Task details =
Locate each line with the string "애플리케이션" in the listing below and copy it.

######

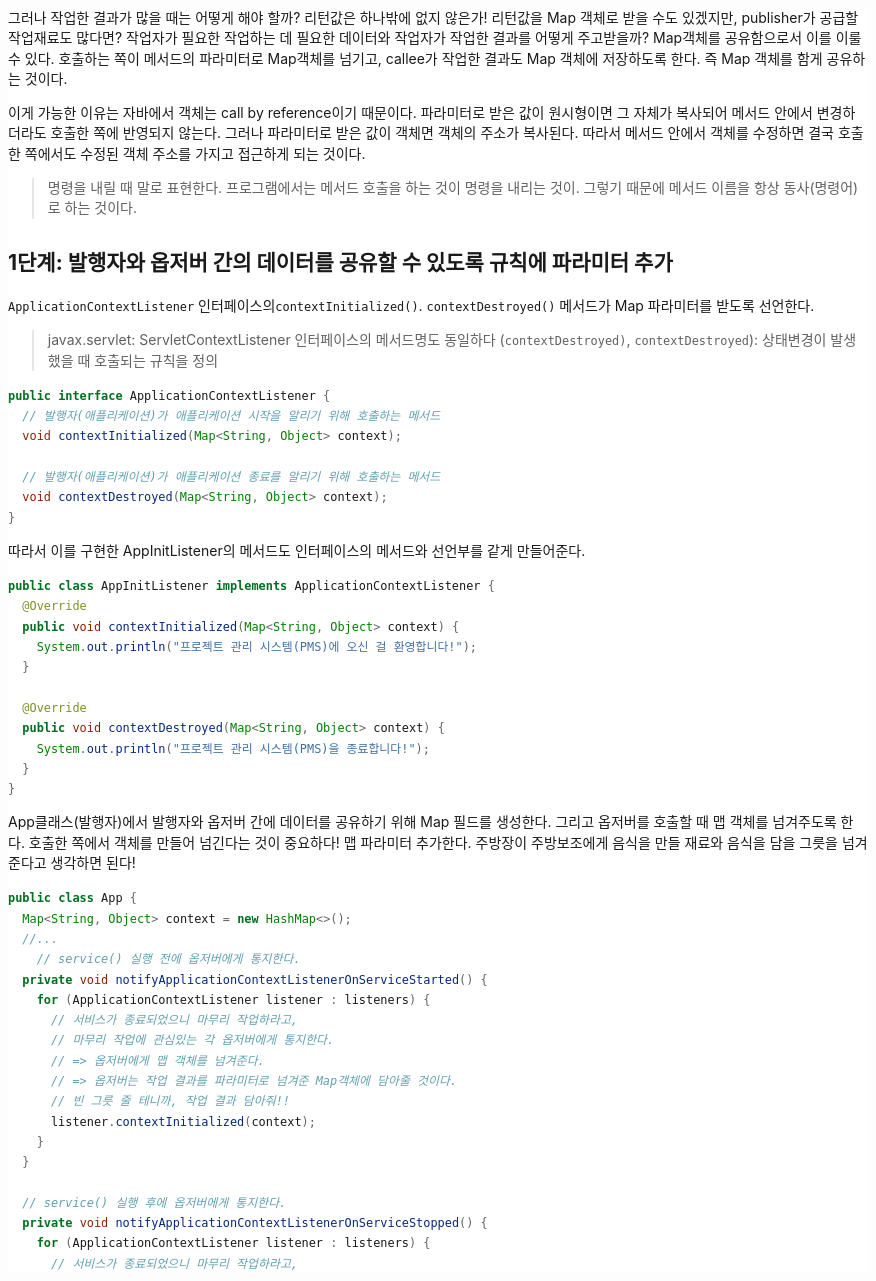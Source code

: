 그러나 작업한 결과가 많을 때는 어떻게 해야 할까? 리턴값은 하나밖에 없지 않은가! 리턴값을 Map  객체로 받을 수도 있겠지만, publisher가 공급할 작업재료도 많다면? 작업자가 필요한 작업하는 데 필요한 데이터와 작업자가 작업한 결과를 어떻게 주고받을까? Map객체를 공유함으로서 이를 이룰 수 있다. 호출하는 쪽이 메서드의 파라미터로 Map객체를 넘기고, callee가 작업한 결과도 Map 객체에 저장하도록 한다. 즉 Map 객체를 함게 공유하는 것이다. 

이게 가능한 이유는 자바에서 객체는 call by reference이기 때문이다. 파라미터로 받은 값이 원시형이면 그 자체가 복사되어 메서드 안에서 변경하더라도 호출한 쪽에 반영되지 않는다. 그러나 파라미터로 받은 값이 객체면 객체의 주소가 복사된다. 따라서 메서드 안에서 객체를 수정하면 결국 호출한 쪽에서도 수정된 객체 주소를 가지고 접근하게 되는 것이다. 

> 명령을 내릴 때 말로 표현한다. 프로그램에서는 메서드 호출을 하는 것이 명령을 내리는 것이. 그렇기 때문에 메서드 이름을 항상 동사(명령어)로 하는 것이다.

## 1단계: 발행자와 옵저버 간의 데이터를 공유할 수 있도록 규칙에 파라미터 추가

`ApplicationContextListener` 인터페이스의`contextInitialized()`. `contextDestroyed()` 메서드가 Map 파라미터를 받도록 선언한다.

> javax.servlet: ServletContextListener 인터페이스의 메서드명도 동일하다 (`contextDestroyed)`, `contextDestroyed`): 상태변경이 발생했을 때 호출되는 규칙을 정의 

```java
public interface ApplicationContextListener {
  // 발행자(애플리케이션)가 애플리케이션 시작을 알리기 위해 호출하는 메서드
  void contextInitialized(Map<String, Object> context);

  // 발행자(애플리케이션)가 애플리케이션 종료를 알리기 위해 호출하는 메서드
  void contextDestroyed(Map<String, Object> context);
}
```

따라서 이를 구현한 AppInitListener의 메서드도 인터페이스의 메서드와 선언부를 같게 만들어준다.

```java
public class AppInitListener implements ApplicationContextListener {
  @Override
  public void contextInitialized(Map<String, Object> context) {
    System.out.println("프로젝트 관리 시스템(PMS)에 오신 걸 환영합니다!");
  }

  @Override
  public void contextDestroyed(Map<String, Object> context) {
    System.out.println("프로젝트 관리 시스템(PMS)을 종료합니다!");
  }
}

```

App클래스(발행자)에서 발행자와 옵저버 간에 데이터를 공유하기 위해  Map 필드를 생성한다. 그리고 옵저버를 호출할 때 맵 객체를 넘겨주도록 한다. 호출한 쪽에서  객체를 만들어 넘긴다는 것이 중요하다! 맵 파라미터 추가한다. 주방장이 주방보조에게 음식을 만들 재료와 음식을 담을 그릇을 넘겨준다고 생각하면 된다!

```java
public class App {
  Map<String, Object> context = new HashMap<>();
  //...
    // service() 실행 전에 옵저버에게 통지한다.
  private void notifyApplicationContextListenerOnServiceStarted() {
    for (ApplicationContextListener listener : listeners) {
      // 서비스가 종료되었으니 마무리 작업하라고, 
      // 마무리 작업에 관심있는 각 옵저버에게 통지한다.
      // => 옵저버에게 맵 객체를 넘겨준다.
      // => 옵저버는 작업 결과를 파라미터로 넘겨준 Map객체에 담아줄 것이다.
      // 빈 그릇 줄 테니까, 작업 결과 담아줘!!
      listener.contextInitialized(context);
    }
  }

  // service() 실행 후에 옵저버에게 통지한다.
  private void notifyApplicationContextListenerOnServiceStopped() {
    for (ApplicationContextListener listener : listeners) {
      // 서비스가 종료되었으니 마무리 작업하라고, 
```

######

Task output =
  // 발행자(애플리케이션)가 애플리케이션 시작을 알리기 위해 호출하는 메서드
  // 발행자(애플리케이션)가 애플리케이션 종료를 알리기 위해 호출하는 메서드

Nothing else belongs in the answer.